Excerpts from a dataset:
============================================================
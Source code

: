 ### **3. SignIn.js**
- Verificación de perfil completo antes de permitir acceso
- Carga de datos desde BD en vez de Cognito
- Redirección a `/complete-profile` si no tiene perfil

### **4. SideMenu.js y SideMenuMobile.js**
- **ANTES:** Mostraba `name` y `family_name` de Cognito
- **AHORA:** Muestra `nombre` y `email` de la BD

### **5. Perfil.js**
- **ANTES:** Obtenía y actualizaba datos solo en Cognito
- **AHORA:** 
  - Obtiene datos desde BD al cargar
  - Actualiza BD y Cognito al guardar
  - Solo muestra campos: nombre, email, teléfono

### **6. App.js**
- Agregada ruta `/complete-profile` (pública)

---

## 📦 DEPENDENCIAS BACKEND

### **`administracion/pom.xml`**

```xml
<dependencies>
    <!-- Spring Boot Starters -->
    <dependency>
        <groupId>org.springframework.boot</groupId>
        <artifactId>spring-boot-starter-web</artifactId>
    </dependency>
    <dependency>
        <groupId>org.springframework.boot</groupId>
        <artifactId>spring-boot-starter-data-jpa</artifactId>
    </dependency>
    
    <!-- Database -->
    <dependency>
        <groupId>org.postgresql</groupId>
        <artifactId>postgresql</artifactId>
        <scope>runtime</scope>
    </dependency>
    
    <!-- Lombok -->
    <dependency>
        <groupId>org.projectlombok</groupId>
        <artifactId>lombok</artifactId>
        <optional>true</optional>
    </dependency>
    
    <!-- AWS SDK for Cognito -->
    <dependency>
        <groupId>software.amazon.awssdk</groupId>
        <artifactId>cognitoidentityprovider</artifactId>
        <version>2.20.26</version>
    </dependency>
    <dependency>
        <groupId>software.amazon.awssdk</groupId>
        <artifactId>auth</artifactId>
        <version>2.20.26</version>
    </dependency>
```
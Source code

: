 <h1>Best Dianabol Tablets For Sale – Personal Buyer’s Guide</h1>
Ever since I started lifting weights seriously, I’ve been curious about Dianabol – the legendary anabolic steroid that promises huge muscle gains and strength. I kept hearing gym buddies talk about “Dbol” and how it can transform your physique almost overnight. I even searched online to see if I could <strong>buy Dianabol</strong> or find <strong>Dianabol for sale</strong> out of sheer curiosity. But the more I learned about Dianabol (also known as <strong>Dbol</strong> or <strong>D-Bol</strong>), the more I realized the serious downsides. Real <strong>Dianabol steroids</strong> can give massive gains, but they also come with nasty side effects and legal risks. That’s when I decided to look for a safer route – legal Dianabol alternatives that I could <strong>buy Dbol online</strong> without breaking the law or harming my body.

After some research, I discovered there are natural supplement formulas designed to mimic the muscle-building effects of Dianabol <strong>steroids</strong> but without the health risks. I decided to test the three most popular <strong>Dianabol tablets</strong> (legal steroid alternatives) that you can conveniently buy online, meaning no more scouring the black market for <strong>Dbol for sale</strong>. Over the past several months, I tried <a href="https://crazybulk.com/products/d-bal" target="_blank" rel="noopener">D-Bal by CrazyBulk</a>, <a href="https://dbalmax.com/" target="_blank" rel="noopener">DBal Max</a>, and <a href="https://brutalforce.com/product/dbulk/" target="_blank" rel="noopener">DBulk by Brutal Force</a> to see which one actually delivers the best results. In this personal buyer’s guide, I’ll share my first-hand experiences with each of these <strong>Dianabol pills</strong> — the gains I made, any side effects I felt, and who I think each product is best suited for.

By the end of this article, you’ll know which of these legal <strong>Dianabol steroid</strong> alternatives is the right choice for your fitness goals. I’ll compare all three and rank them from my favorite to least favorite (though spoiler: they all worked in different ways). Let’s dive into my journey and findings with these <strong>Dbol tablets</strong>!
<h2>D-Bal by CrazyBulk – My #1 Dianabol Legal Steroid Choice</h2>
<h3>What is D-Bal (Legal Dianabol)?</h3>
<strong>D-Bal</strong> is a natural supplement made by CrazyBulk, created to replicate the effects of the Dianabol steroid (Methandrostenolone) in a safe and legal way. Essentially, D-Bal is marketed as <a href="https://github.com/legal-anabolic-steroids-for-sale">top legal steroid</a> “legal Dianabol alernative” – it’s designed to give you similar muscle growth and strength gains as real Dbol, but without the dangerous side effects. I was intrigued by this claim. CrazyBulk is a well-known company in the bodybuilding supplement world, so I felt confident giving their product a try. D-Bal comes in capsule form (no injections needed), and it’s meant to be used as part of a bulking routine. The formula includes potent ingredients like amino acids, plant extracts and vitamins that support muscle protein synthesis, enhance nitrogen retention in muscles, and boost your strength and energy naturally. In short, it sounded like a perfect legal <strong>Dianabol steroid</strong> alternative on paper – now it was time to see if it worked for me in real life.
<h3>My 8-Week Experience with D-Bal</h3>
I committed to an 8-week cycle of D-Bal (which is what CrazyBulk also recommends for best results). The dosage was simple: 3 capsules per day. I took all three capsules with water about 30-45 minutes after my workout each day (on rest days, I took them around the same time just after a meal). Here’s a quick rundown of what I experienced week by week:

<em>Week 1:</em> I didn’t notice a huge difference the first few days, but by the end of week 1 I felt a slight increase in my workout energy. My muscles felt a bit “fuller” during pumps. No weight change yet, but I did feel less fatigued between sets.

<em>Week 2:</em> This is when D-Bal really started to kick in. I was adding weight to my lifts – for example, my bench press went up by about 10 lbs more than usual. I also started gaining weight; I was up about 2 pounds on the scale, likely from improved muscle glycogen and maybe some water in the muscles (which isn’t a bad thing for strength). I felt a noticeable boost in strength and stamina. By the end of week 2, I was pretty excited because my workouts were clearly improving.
============================================================
I need every line of the data that has the word "postgresql"; please list them.

# EXERCISE RESULT
        <groupId>org.postgresql</groupId>
        <artifactId>postgresql</artifactId>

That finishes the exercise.